Overview
This lecture covers how to differentiate exponential functions with base (e), focusing on the chain rule when the exponent is a function of (x).
Derivatives of Exponential Functions
- The derivative of (e^x) with respect to (x) is (e^x).
- When the exponent is a function (u(x)), use the chain rule: (\frac{d}{dx} e^{u(x)} = e^{u(x)} \cdot u'(x)).
- If the function has a coefficient, keep it with the derivative.
Example 1: (f(x) = e^{3x})
- Let (u = 3x), so (u' = 3).
- Derivative: (e^{3x} \cdot 3 = 3e^{3x}).
Example 2: (f(x) = 16e^{x^2})
- Let (u = x^2), so (u' = 2x).
- Derivative: (16e^{x^2} \cdot 2x = 32x e^{x^2}).
Example 3: (f(x) = 4e^{\sqrt{x}})
- Let (u = \sqrt{x}), so (u' = \frac{1}{2\sqrt{x}}).
- Derivative: (4e^{\sqrt{x}} \cdot \frac{1}{2\sqrt{x}} = \frac{2e^{\sqrt{x}}}{\sqrt{x}}).
Key Terms & Definitions
- Chain Rule — A differentiation rule used when a function is composed with another function.
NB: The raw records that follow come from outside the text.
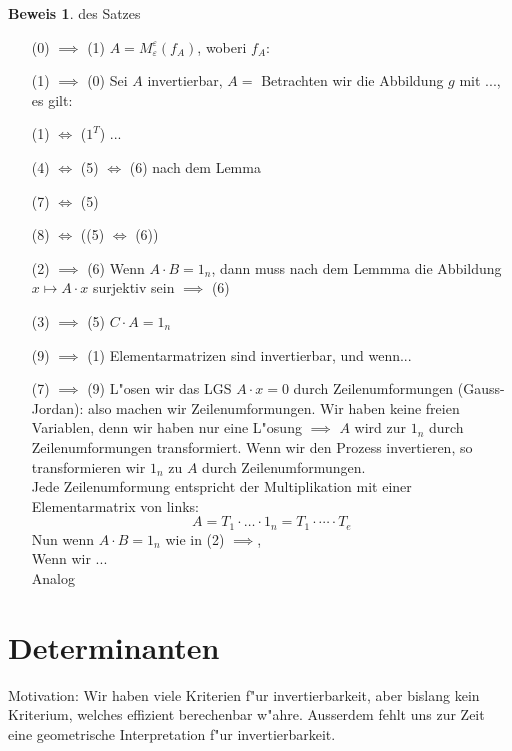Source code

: \documentclass[oneside,fontsize=11pt,paper=a4,BCOR=0mm,DIV=12,automark,headsepline]{scrbook}
\theoremstyle{remark}
\theoremstyle{definition}
\theoremstyle{definition}
\newtheorem*{prof}{Beweis}
\theoremstyle{remark}
\begin{document}
\begin{prof}{des Satzes}\leavevmode
  \begin{itemize}
  \item[(0) $\implies$ (1)]  $A=M^{\varepsilon}_{\varepsilon}(f_A)$, woberi $f_A:$
  \item[(1) $\implies$ (0)] Sei $A$ invertierbar, $A=$ Betrachten wir die
    Abbildung $g$ mit ..., es gilt: 
  \item[(1) $\iff$ ($1^T$)] ...
  \item[(4) $ \iff $ (5) $ \iff $ (6)] nach dem Lemma
  \item[(7) $ \iff $ (5)]
  \item[(8) $ \iff $ ((5) $ \iff $ (6))]
  \item[(2) $ \implies $ (6)] Wenn $A\cdot B=1_n$, dann muss nach dem Lemmma die
    Abbildung $x\mapsto A\cdot x$ surjektiv sein $\implies$ (6)
  \item[(3) $ \implies $ (5)] $C\cdot A = 1_n$
  \item[(9) $ \implies $ (1)] Elementarmatrizen sind invertierbar, und wenn...
  \item[(7) $ \implies $ (9)] L"osen wir das LGS $A\cdot x = 0$ durch
    Zeilenumformungen (Gauss-Jordan): also machen wir Zeilenumformungen. Wir
    haben keine freien Variablen, denn wir haben nur eine L"osung $\implies$
    $A$ wird zur $1_n$ durch Zeilenumformungen transformiert. Wenn wir den
    Prozess invertieren, so transformieren wir $1_n$ zu $A$ durch
    Zeilenumformungen. \\
    Jede Zeilenumformung entspricht der Multiplikation mit einer
    Elementarmatrix von links: \[A=T_1 \cdot \dots \cdot 1_n = T_1 \cdot \cdots
      \cdot T_e\]
    Nun wenn $A\cdot B = 1_n$ wie in (2) $\implies$, \\
    Wenn wir ... \\
    Analog
  \end{itemize}
\end{prof}

\chapter{Determinanten}
\label{sec:det}

Motivation: Wir haben viele Kriterien f"ur invertierbarkeit, aber bislang kein
Kriterium, welches effizient berechenbar w"ahre. Ausserdem fehlt uns zur Zeit
eine geometrische Interpretation f"ur invertierbarkeit.
\end{document}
- Exponential Function — A function of the form (e^{u(x)}), where (e) is the base of natural logarithms.
- Derivative — The rate at which a function changes with respect to its variable.
Action Items / Next Steps
- Practice differentiating more exponential functions with composite exponents.
- Review the application of the chain rule to other function types.